She would call me into her room and I would talk with her.
She never said much, just listened. There was an occasional
question, a nod. She never judged or sermonized, hardly ever
told me what to do. Simply held my hand and listened.
Accepted me. I never felt her love more.
I tried to do the same for her now as we sat together. No
pushing her to talk, no encouraging her to `take an
interest'. I sat with her as she had sat with me, holding her
hand in mine and entered her silence. My Mama was not
interested in life; she was preparing to die. On that gentle
stretch of afternoon, as she had accepted those parts of my
life she must have wished different, I found the ability to
accept.
*
After supper, which, to my relief, she ate, we returned to
her room to get ready for bed. But no matter what I did, the
tears didn't stop. Nothing seemed to distract her, not the
silly stories about the little ones, nor the latest antics in
local politics. Finally, as she lay back upon her pillow, I
said impatiently, "Mama, why are you crying?"
"How can I not cry? I can't do anything by myself anymore.
I'm so weak... so useless."
"Mama, don't even think that way. Useless?! We all need you
so much."
"I just want someone to know..." she said, wiping her eyes
with her tissue.
"To know what, Mama?"
"I just want someone to know... how hard it is."

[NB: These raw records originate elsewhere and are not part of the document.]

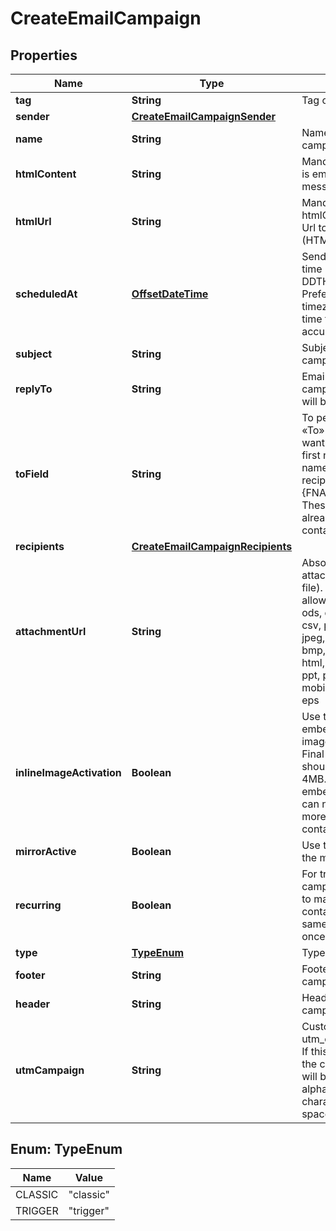 
# CreateEmailCampaign

## Properties
Name | Type | Description | Notes
------------ | ------------- | ------------- | -------------
**tag** | **String** | Tag of the campaign |  [optional]
**sender** | [**CreateEmailCampaignSender**](CreateEmailCampaignSender.md) |  | 
**name** | **String** | Name of the campaign | 
**htmlContent** | **String** | Mandatory if htmlUrl is empty. Body of the message (HTML) |  [optional]
**htmlUrl** | **String** | Mandatory if htmlContent is empty. Url to the message (HTML) |  [optional]
**scheduledAt** | [**OffsetDateTime**](OffsetDateTime.md) | Sending UTC date-time (YYYY-MM-DDTHH:mm:ss.SSSZ). Prefer to pass your timezone in date-time format for accurate result. |  [optional]
**subject** | **String** | Subject of the campaign | 
**replyTo** | **String** | Email on which the campaign recipients will be able to reply to |  [optional]
**toField** | **String** | To personalize the «To» Field, e.g. if you want to include the first name and last name of your recipient, use {FNAME} {LNAME}. These attributes must already exist in your contact database |  [optional]
**recipients** | [**CreateEmailCampaignRecipients**](CreateEmailCampaignRecipients.md) |  |  [optional]
**attachmentUrl** | **String** | Absolute url of the attachment (no local file). Extension allowed: xlsx, xls, ods, docx, docm, doc, csv, pdf, txt, gif, jpg, jpeg, png, tif, tiff, rtf, bmp, cgm, css, shtml, html, htm, zip, xml, ppt, pptx, tar, ez, ics, mobi, msg, pub and eps |  [optional]
**inlineImageActivation** | **Boolean** | Use true to embedded the images in your email. Final size of the email should be less than 4MB. Campaigns with embedded images can not be sent to more than 5000 contacts |  [optional]
**mirrorActive** | **Boolean** | Use true to enable the mirror link |  [optional]
**recurring** | **Boolean** | For trigger campagins use false to make sure a contact receives the same campaign only once |  [optional]
**type** | [**TypeEnum**](#TypeEnum) | Type of the campaign | 
**footer** | **String** | Footer of the email campaign |  [optional]
**header** | **String** | Header of the email campaign |  [optional]
**utmCampaign** | **String** | Customize the utm_campaign value. If this field is empty, the campaign name will be used. Only alphanumeric characters and spaces are allowed |  [optional]


<a name="TypeEnum"></a>
## Enum: TypeEnum
Name | Value
---- | -----
CLASSIC | &quot;classic&quot;
TRIGGER | &quot;trigger&quot;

"Of course, we know. We just want you to try to look at the
positive things in your life. The grandchildren..."
"No." She cut me off, those deep brown eyes flashing again
for just a moment. "Nobody knows."
*
When I was twelve years old, I had problems falling asleep.

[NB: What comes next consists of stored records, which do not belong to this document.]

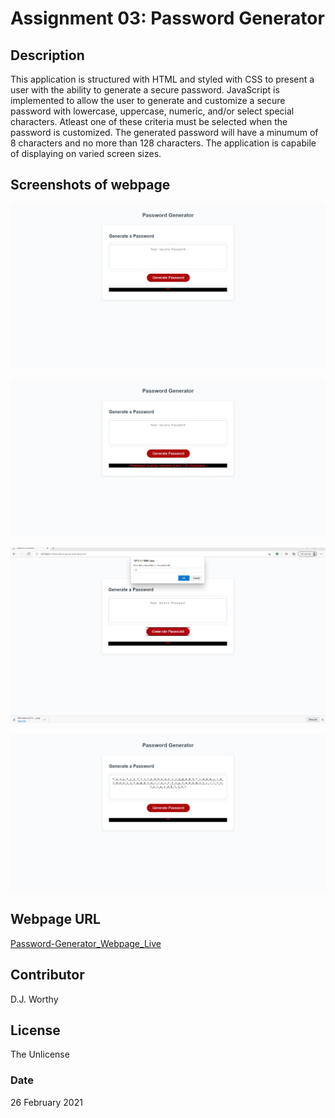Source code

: # Assignment 03:  Password Generator

## Description
This application is structured with HTML and styled with CSS to present a user with the ability to generate a secure password.  JavaScript is implemented to allow the user to generate and customize a secure password with lowercase, uppercase, numeric, and/or select special characters.  Atleast one of these criteria must be selected when the password is customized.  The generated password will have a minumum of 8 characters and no more than 128 characters.  The application is capabile of displaying on varied screen sizes.   

## Screenshots of webpage

![Initial Start Screen](./assets/images/password_gen_start.jpeg)

![Dialog to user for incorrect input](./assets/images/password_gen_incorrect_user_input.jpeg)

![User input prompt](./assets/images/password_gen_user_input.png)

![Generating new password](./assets/images/password_gen_75_characters.jpeg)

## Webpage URL

[Password-Generator_Webpage_Live](https://djavanw.github.io/password_generator/)

## Contributor
D.J. Worthy

## License
The Unlicense

### Date
26 February 2021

It must have had something to do with becoming a teenager,
because I had never had any such problems before. I was so
lonely lying there for what seemed like forever, listening to
the peaceful breathing of my family. They seemed to all be
partaking in `normal' living, while I lay there, on the
outskirts. Different. Eventually, I would walk into my Mama's
room and call to her. With eyes half-open, she would listen
to how I couldn't fall asleep. It was enough that she
groggily told me to go back to bed and try to relax, that
soon I would fall asleep. I would go back to my bed, and fall
asleep. I'd just wanted someone to know...
*
I am my mother's daughter. Mama had always taught that there
was nothing more important than to love, but she had not
taught me about the limitations of human love. Now she was
teaching me that, too.
"G-d knows," I had said quietly. "Only Hashem knows. Tell
Him. He always hears."
Though I was in a rush, once again I found myself pausing
beside the park. As I stared at the rich, multi-colored
garden, I wondered. How deeply do I really believe what I
told Mama? Would my own faith, my own love of Hashem be
profound enough, someday, when it was my time to give
everything up?
The flowers bent slightly in the evening breeze, their colors
changed in the light of the day's end. They seemed so much
richer, deeper, in the setting sun.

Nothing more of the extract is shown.